Christopher Oliver PayneBMJ 2016; 352 doi: http://dx.doi.org/10.1136/bmj.i1817 (Published 31 March 2016) Cite this as: BMJ 2016;352:i1817
- Cathy Rhodes
Christopher Oliver Payne’s father was a music hall variety artist who had left school at 12; his mother was a shorthand typist. Chris was proud to be a scholarship boy at Dulwich College and became the first member of his family to attend university, where he met his future wife, Paddy. In 1962 he joined the Royal Air Force as a medical cadet, and from 1965 to 68 he worked at Changi Hospital in Singapore. He left the RAF as squadron leader. In 1971 the family moved to Iran with the Church Missionary Society, where Chris was physician in the Diocese of Iran’s Christian hospital in Shiraz. They spent seven happy and fulfilling years in Shiraz, and the family’s experiences in Iran and their friends in Farsi and English speaking church congregations became an enduring part of their lives. Time there was brought to an abrupt and sad end by the Islamic Revolution in 1979.
In 1980 Chris became a general practitioner at the Bermondsey Medical Mission, and in more than 24 years as a partner he was instrumental in developing it into a large training practice. He served on many NHS committees and was a director of community health services. In 1993 Chris spent a sabbatical as locum chief medical officer in the American Mission Hospital in Bahrain, accompanied by Paddy in a welcome return to the Middle East.
In retirement Chris was a school governor and developed his love of poetry as a tutor with the creative arts retreat movement, publishing his poetry collection Outbox from Inner Space. He ran a faith in action group at a drop-in centre for vulnerable adults in Deptford, encouraging members to express themselves in poetry and song. He relished time with his extended family, rejoicing in the arrival of each of his nine grandchildren.

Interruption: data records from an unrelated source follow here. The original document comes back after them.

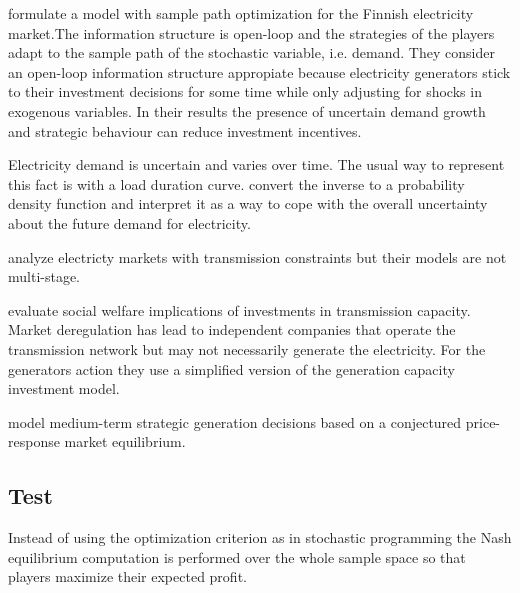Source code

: \cite{Chuang2001}

\cite{Ventosa2002}

\cite{Hogendorn2003}

\cite{Chaton2003}

\cite{Pineau2003} formulate a model with sample path optimization for the Finnish electricity market.The information structure is open-loop and the strategies of the players adapt to the sample path of the stochastic variable, i.e. demand. They consider an open-loop information structure appropiate because electricity generators stick to their investment decisions for some time while only adjusting for shocks in exogenous variables. In their results the presence of uncertain demand growth and strategic behaviour can reduce investment incentives.

\cite{Murphy2005}

Electricity demand is uncertain and varies over time. The usual way to represent this fact is with a load duration curve. \cite{Murphy2005} convert the inverse to a probability density function and interpret it as a way to cope with the overall uncertainty about the future demand for electricity.

\cite{Neuhoff2005} analyze electricty markets with transmission constraints but their models are not multi-stage.

\cite{Sauma2006} evaluate social welfare implications of investments in transmission capacity. Market deregulation has lead to independent companies that operate the transmission network but may not necessarily generate the electricity. For the generators action they use a simplified version of the \cite{Murphy2005} generation capacity investment model.

\cite{Barmack2007}

\cite{Centeno2007} model medium-term strategic generation decisions based on a conjectured price-response market equilibrium.

\cite{Genc2007}

\cite{Kiesling2007}

 






\subsection{Test}
\label{sec:test}

Instead of using the optimization criterion as in stochastic programming the Nash equilibrium computation is performed over the whole sample space so that players maximize their expected profit.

As a prospective medical student I remember going on visits with my dad to Bermondsey homes, which included families living in appalling conditions. He was always courteous, kind, and welcomed by his patients, his dedication shown by regular nights on call, when he slept on a camp bed in the practice. His deep Christian faith informed all he did: when he died, a patient said: “He really cared.” A true family doctor, in his poem “At First Acquaintance” he wrote:
So now, it’s nearly over, after all the years
People who told me everything at first acquaintance
Two minutes after handshake . . . you started on your story.
. . . welcome, stranger, to the team, primarily of care.
He leaves Paddy, his wife of 52 years; four daughters: Cathy, Becky, Jodi, and Sophie; and nine grandchildren, one of whom is studying medicine, much to his delight.
General practitioner Bermondsey Medical Mission, London (b 1939; q King’s College London 1963; MRCP), died from lymphoma on 20 October 2015.